= Task to carry out =
The records below are to be transcribed word for word.

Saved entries
——

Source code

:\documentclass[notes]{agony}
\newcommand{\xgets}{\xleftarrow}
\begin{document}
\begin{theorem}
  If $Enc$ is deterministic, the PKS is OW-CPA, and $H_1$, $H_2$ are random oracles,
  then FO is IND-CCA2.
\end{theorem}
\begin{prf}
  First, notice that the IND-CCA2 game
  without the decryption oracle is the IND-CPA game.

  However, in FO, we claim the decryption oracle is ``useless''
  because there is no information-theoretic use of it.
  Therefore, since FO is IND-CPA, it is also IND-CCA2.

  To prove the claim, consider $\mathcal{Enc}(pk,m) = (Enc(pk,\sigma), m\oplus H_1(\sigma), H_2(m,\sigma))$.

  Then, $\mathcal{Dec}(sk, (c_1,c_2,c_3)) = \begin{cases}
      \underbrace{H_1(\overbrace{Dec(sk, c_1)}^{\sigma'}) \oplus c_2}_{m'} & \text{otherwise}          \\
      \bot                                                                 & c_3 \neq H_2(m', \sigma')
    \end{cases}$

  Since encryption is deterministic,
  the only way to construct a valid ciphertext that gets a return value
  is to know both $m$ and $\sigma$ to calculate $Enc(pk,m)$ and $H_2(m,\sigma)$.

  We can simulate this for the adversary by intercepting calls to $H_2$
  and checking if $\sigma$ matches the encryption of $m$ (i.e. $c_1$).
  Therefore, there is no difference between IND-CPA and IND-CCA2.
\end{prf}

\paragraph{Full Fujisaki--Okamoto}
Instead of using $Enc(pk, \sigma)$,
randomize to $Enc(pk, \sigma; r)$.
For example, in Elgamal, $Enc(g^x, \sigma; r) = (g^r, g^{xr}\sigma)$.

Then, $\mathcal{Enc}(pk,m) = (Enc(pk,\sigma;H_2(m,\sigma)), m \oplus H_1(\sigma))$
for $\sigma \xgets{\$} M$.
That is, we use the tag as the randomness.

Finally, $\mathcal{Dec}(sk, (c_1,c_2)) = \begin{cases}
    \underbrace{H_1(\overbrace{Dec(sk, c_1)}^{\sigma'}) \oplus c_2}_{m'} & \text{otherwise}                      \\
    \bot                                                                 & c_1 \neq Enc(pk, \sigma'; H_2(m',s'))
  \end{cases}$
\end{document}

——

= Solution to the exercise =
Source code

:\documentclass[notes]{agony}
\newcommand{\xgets}{\xleftarrow}
\begin{document}
\begin{theorem}
  If $Enc$ is deterministic, the PKS is OW-CPA, and $H_1$, $H_2$ are random oracles,
  then FO is IND-CCA2.
\end{theorem}
\begin{prf}
  First, notice that the IND-CCA2 game
  without the decryption oracle is the IND-CPA game.

  However, in FO, we claim the decryption oracle is ``useless''
  because there is no information-theoretic use of it.
  Therefore, since FO is IND-CPA, it is also IND-CCA2.

  To prove the claim, consider $\mathcal{Enc}(pk,m) = (Enc(pk,\sigma), m\oplus H_1(\sigma), H_2(m,\sigma))$.

  Then, $\mathcal{Dec}(sk, (c_1,c_2,c_3)) = \begin{cases}
      \underbrace{H_1(\overbrace{Dec(sk, c_1)}^{\sigma'}) \oplus c_2}_{m'} & \text{otherwise}          \\
      \bot                                                                 & c_3 \neq H_2(m', \sigma')
    \end{cases}$

  Since encryption is deterministic,
  the only way to construct a valid ciphertext that gets a return value
  is to know both $m$ and $\sigma$ to calculate $Enc(pk,m)$ and $H_2(m,\sigma)$.

  We can simulate this for the adversary by intercepting calls to $H_2$
  and checking if $\sigma$ matches the encryption of $m$ (i.e. $c_1$).
  Therefore, there is no difference between IND-CPA and IND-CCA2.
\end{prf}

\paragraph{Full Fujisaki--Okamoto}
Instead of using $Enc(pk, \sigma)$,
randomize to $Enc(pk, \sigma; r)$.
For example, in Elgamal, $Enc(g^x, \sigma; r) = (g^r, g^{xr}\sigma)$.

Then, $\mathcal{Enc}(pk,m) = (Enc(pk,\sigma;H_2(m,\sigma)), m \oplus H_1(\sigma))$
for $\sigma \xgets{\$} M$.
That is, we use the tag as the randomness.

Finally, $\mathcal{Dec}(sk, (c_1,c_2)) = \begin{cases}
    \underbrace{H_1(\overbrace{Dec(sk, c_1)}^{\sigma'}) \oplus c_2}_{m'} & \text{otherwise}                      \\
    \bot                                                                 & c_1 \neq Enc(pk, \sigma'; H_2(m',s'))
  \end{cases}$
\end{document}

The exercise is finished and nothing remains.